Please write out, exactly as given, the line that contains "This edition bases" and all lines that follow it through the end of the listing, and nothing else.
◇ ◇ ◇ ◇
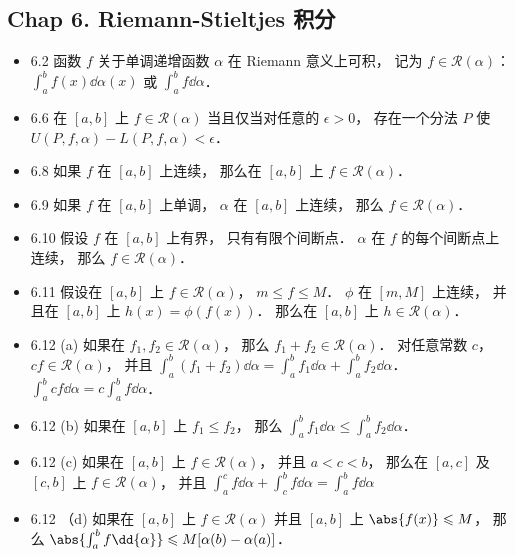 \subsection{Chap 6. Riemann-Stieltjes 积分}
\begin{itemize}
\item 6.2 函数 $f$ 关于单调递增函数 $\alpha$ 在 Riemann 意义上可积， 记为 $f\in \mathscr{R}(\alpha)$： $\int_a^b f(x) \dd\alpha(x)$ 或 $\int_a^b f\dd{\alpha}$．

\item 6.6 在 $[a,b]$ 上 $f\in\mathscr{R}(\alpha)$ 当且仅当对任意的 $\epsilon>0$， 存在一个分法 $P$ 使 $U(P,f,\alpha)-L(P,f,\alpha)<\epsilon$．

\item 6.8 如果 $f$ 在 $[a,b]$ 上连续， 那么在 $[a,b]$ 上 $f\in \mathscr{R}(\alpha)$．

\item 6.9 如果 $f$ 在 $[a,b]$ 上单调， $\alpha$ 在 $[a,b]$ 上连续， 那么 $f\in \mathscr{R}(\alpha)$．

\item 6.10 假设 $f$ 在 $[a,b]$ 上有界， 只有有限个间断点． $\alpha$ 在 $f$ 的每个间断点上连续， 那么 $f\in \mathscr{R}(\alpha)$．

\item 6.11 假设在 $[a,b]$ 上 $f\in \mathscr{R}(\alpha)$， $m\leqslant f\leqslant M$． $\phi$ 在 $[m, M]$ 上连续， 并且在 $[a,b]$ 上 $h(x) = \phi(f(x))$． 那么在 $[a,b]$ 上 $h\in \mathscr{R}(\alpha)$．

\item 6.12 (a) 如果在 $f_1,f_2 \in \mathscr{R}(\alpha)$， 那么 $f_1+f_2 \in \mathscr{R}(\alpha)$． 对任意常数 $c$， $cf\in \mathscr{R}(\alpha)$， 并且 $\int_a^b (f_1+f_2)\dd{\alpha} = \int_a^bf_1\dd{\alpha} + \int_a^bf_2\dd{\alpha}$． $\int_a^b cf\dd{\alpha} = c\int_a^b f\dd{\alpha}$．

\item  6.12 (b) 如果在 $[a,b]$ 上 $f_1\leqslant f_2$， 那么 $\int_a^bf_1\dd{\alpha} \leqslant \int_a^bf_2\dd{\alpha}$．

\item  6.12 (c) 如果在 $[a,b]$ 上 $f\in \mathscr{R}(\alpha)$， 并且 $a<c< b$， 那么在 $[a,c]$ 及 $[c,b]$ 上 $f\in \mathscr{R}(\alpha)$， 并且 $\int_a^cf\dd{\alpha}+\int_c^bf\dd{\alpha} = \int_a^bf\dd{\alpha}$

\item 6.12 （d) 如果在 $[a,b]$ 上 $f\in \mathscr{R}(\alpha)$ 并且 $[a,b]$ 上 $\abs{f(x)}\leqslant M$， 那么 $\abs{\int_a^bf\dd{\alpha}} \leqslant M[\alpha(b)-\alpha(a)]$．


\end{itemize}

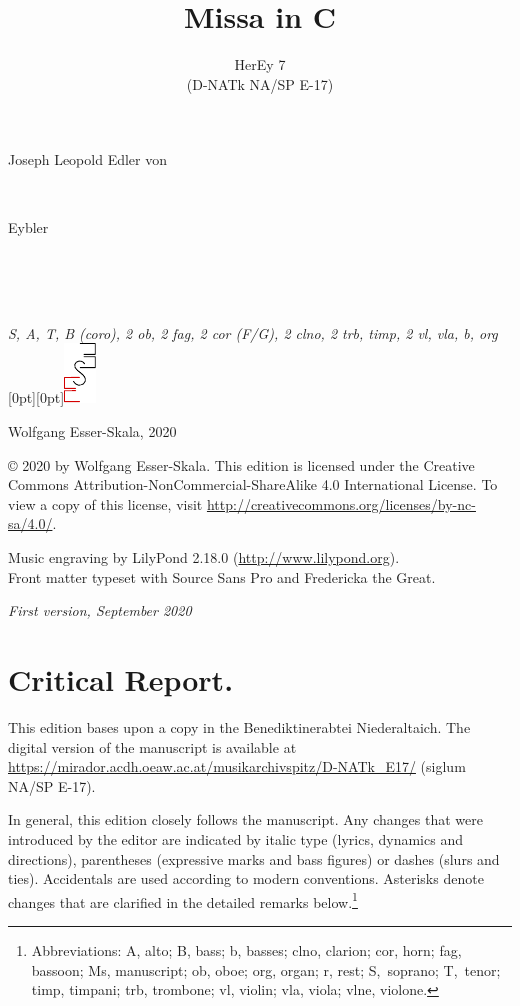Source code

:\documentclass[parskip=full]{scrreprt}
\makeatletter
\DeclareRobustCommand{\sbseries}{\fontseries{sb}\selectfont}
\newcommand\fancytitlehead{
	\headingfont%
	\fontsize{80}{80}\selectfont\textcolor{black!80}{\@ifundefined{@shortname}{\@lastname}{\@shortname}.}\\[15pt]%
	\fontsize{60}{60}\selectfont\@ifundefined{@shorttitle}{\@title}{\@shorttitle}.%
}
\def\firstname#1{\def\@firstname{#1}}
\def\lastname#1{\def\@lastname{#1}}
\def\instrumentation#1{\def\@instrumentation{#1}}
\def\maketitle{%
\begin{titlepage}%
	\Large%
	{\@titlehead}%
	\vfill%
	{\strut\@firstname}\\%
	{\sbseries\color{oldred}\strut\@lastname}\\%
	{\strut\@namesuffix}%
	\vfill%
	{\sbseries\@title}\\%
	{\@subtitle}\\[\baselineskip]%
	{\itshape\@instrumentation}%
	\vfill%
	{\itshape\@parts}\hspace*{\fill}\raisebox{0pt}[0pt][0pt]{\includegraphics{ees_logo}}%
\end{titlepage}%
}
\newif\ifprintreport\printreportfalse
\makeatother
\begin{document}
\frenchspacing

\titlehead{\fancytitlehead}
\firstname{Joseph Leopold Edler von}
\lastname{Eybler}
\title{Missa in C}
\subtitle{HerEy 7\\(D-NATk NA/SP E-17)}
\instrumentation{S, A, T, B (coro), 2 ob, 2 fag, 2 cor (F/G), 2 clno, 2 trb, timp, 2 vl, vla, b, org}
\maketitle


\thispagestyle{empty}

\vspace*{\fill}

\hspace*{1em}Wolfgang Esser-Skala, 2020

© 2020 by Wolfgang Esser-Skala. This edition is licensed under the Creative Commons Attribution-NonCommercial-ShareAlike 4.0 International License. To view a copy of this license, visit \url{http://creativecommons.org/licenses/by-nc-sa/4.0/}. 

Music engraving by LilyPond 2.18.0 (\url{http://www.lilypond.org}).\\
Front matter typeset with Source Sans Pro and Fredericka the Great.

\textit{First version, September 2020}

\vspace*{2cm}

\ifprintreport
\chapter*{Critical Report.}

This edition bases upon a copy in the Benediktinerabtei Niederaltaich. The digital version of the manuscript is available at \url{https://mirador.acdh.oeaw.ac.at/musikarchivspitz/D-NATk_E17/} (siglum NA/SP E-17).

In general, this edition closely follows the manuscript. Any changes that were introduced by the editor are indicated by italic type (lyrics, dynamics and directions), parentheses (expressive marks and bass figures) or dashes (slurs and ties). Accidentals are used according to modern conventions. Asterisks denote changes that are clarified in the detailed remarks below.\footnote{Abbreviations: A, alto; B, bass; b, basses; clno, clarion; cor, horn; fag, bassoon; Ms, manuscript; ob, oboe; org, organ; r, rest; S,~soprano; T,~tenor; timp, timpani; trb, trombone; vl, violin; vla, viola; vlne, violone.}
\end{document}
◇ ◇ ◇ ◇
- _RESULT BELOW_
This edition bases upon a copy in the Benediktinerabtei Niederaltaich. The digital version of the manuscript is available at \url{https://mirador.acdh.oeaw.ac.at/musikarchivspitz/D-NATk_E17/} (siglum NA/SP E-17).

In general, this edition closely follows the manuscript. Any changes that were introduced by the editor are indicated by italic type (lyrics, dynamics and directions), parentheses (expressive marks and bass figures) or dashes (slurs and ties). Accidentals are used according to modern conventions. Asterisks denote changes that are clarified in the detailed remarks below.\footnote{Abbreviations: A, alto; B, bass; b, basses; clno, clarion; cor, horn; fag, bassoon; Ms, manuscript; ob, oboe; org, organ; r, rest; S,~soprano; T,~tenor; timp, timpani; trb, trombone; vl, violin; vla, viola; vlne, violone.}
\end{document}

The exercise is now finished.